Share your dilemmas and get honest opinions from other Mumsnetters.

Wanting to get this teacher fired

690 replies

lividbeyondbelief · 19/02/2011 23:08

My dd attends a language class on saturday mornings in central london. This week due to horrible traffic we were 30 minutes late to collect her. We tried texting her teacher to say we were stuck in traffic but never got a reply. Anyway to make a long story short - she left my dd outside the school, alone with another boy, whilst she went out to go buy lunch. To make matters worse she told her to lie to us and say she was in the room next door if we asked where the teacher was when we collected our dd.
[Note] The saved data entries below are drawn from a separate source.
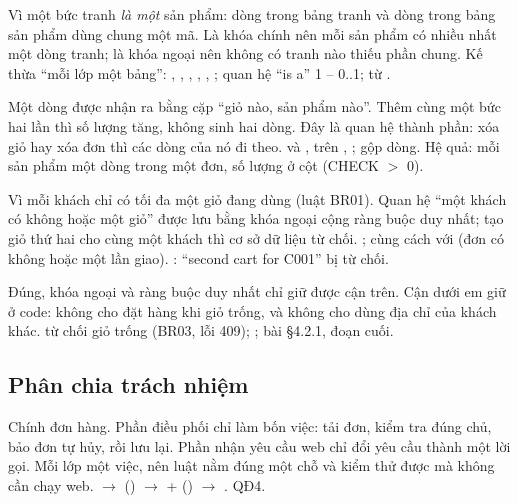 {Vì một bức tranh \emph{là một} sản phẩm: dòng trong bảng tranh và dòng trong bảng sản phẩm dùng chung một mã. Là khóa chính nên mỗi sản phẩm có nhiều nhất một dòng tranh; là khóa ngoại nên không có tranh nào thiếu phần chung.}
{Kế thừa ``mỗi lớp một bảng'': , , , , , ; quan hệ ``is a'' 1 -- 0..1;  từ .}

{Một dòng được nhận ra bằng cặp ``giỏ nào, sản phẩm nào''. Thêm cùng một bức hai lần thì số lượng tăng, không sinh hai dòng. Đây là quan hệ thành phần: xóa giỏ hay xóa đơn thì các dòng của nó đi theo.}
{ và ,  trên , ;  gộp dòng. Hệ quả: mỗi sản phẩm một dòng trong một đơn, số lượng ở cột  (CHECK $>$ 0).}

{Vì mỗi khách chỉ có tối đa một giỏ đang dùng (luật BR01). Quan hệ ``một khách có không hoặc một giỏ'' được lưu bằng khóa ngoại cộng ràng buộc duy nhất; tạo giỏ thứ hai cho cùng một khách thì cơ sở dữ liệu từ chối.}
{ ; cùng cách với  (đơn có không hoặc một lần giao). : ``second cart for C001'' bị từ chối.}

{Đúng, khóa ngoại và ràng buộc duy nhất chỉ giữ được cận trên. Cận dưới em giữ ở code: không cho đặt hàng khi giỏ trống, và không cho dùng địa chỉ của khách khác.}
{ từ chối giỏ trống (BR03, lỗi 409); ; bài §4.2.1, đoạn cuối.}

\subsection{Phân chia trách nhiệm}
{Chính đơn hàng. Phần điều phối chỉ làm bốn việc: tải đơn, kiểm tra đúng chủ, bảo đơn tự hủy, rồi lưu lại. Phần nhận yêu cầu web chỉ đổi yêu cầu thành một lời gọi. Mỗi lớp một việc, nên luật nằm đúng một chỗ và kiểm thử được mà không cần chạy web.}
{ $\to$  (\dongCancelOrder) $\to$  +  (\dongOrderCancel) $\to$ . QĐ4.}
Our daughter was really upset and cried whilst being outside alone with this boy. My dh noticed she had been crying but the teacher just dismissed it, saying to dh she cried because he was late.

Obviously the bond of trust is broken and she wont be going back ever again. My question is what else should we do?

OP posts:
seeker · 20/02/2011 10:50

I knop - it's difficult. But the fact remains that small children can't be left alone. So the teacher would have had to do something with them. Take them with her, leave them with a caretaker or something. Regardless of why the parents were late, somebody had to look after those two children.

I actually think that in this case the teacher did - I'm pretty sure the "I'm going to get my lunch, tell mum and dad I'm just inside" is the most likely explanation. But the broader picture remains. The children need to be looked after until the parent arrives, and if there's no one else to do it, the teacher has to. Somehow.

Violethill · 20/02/2011 10:55

I'm confused now, Seeker.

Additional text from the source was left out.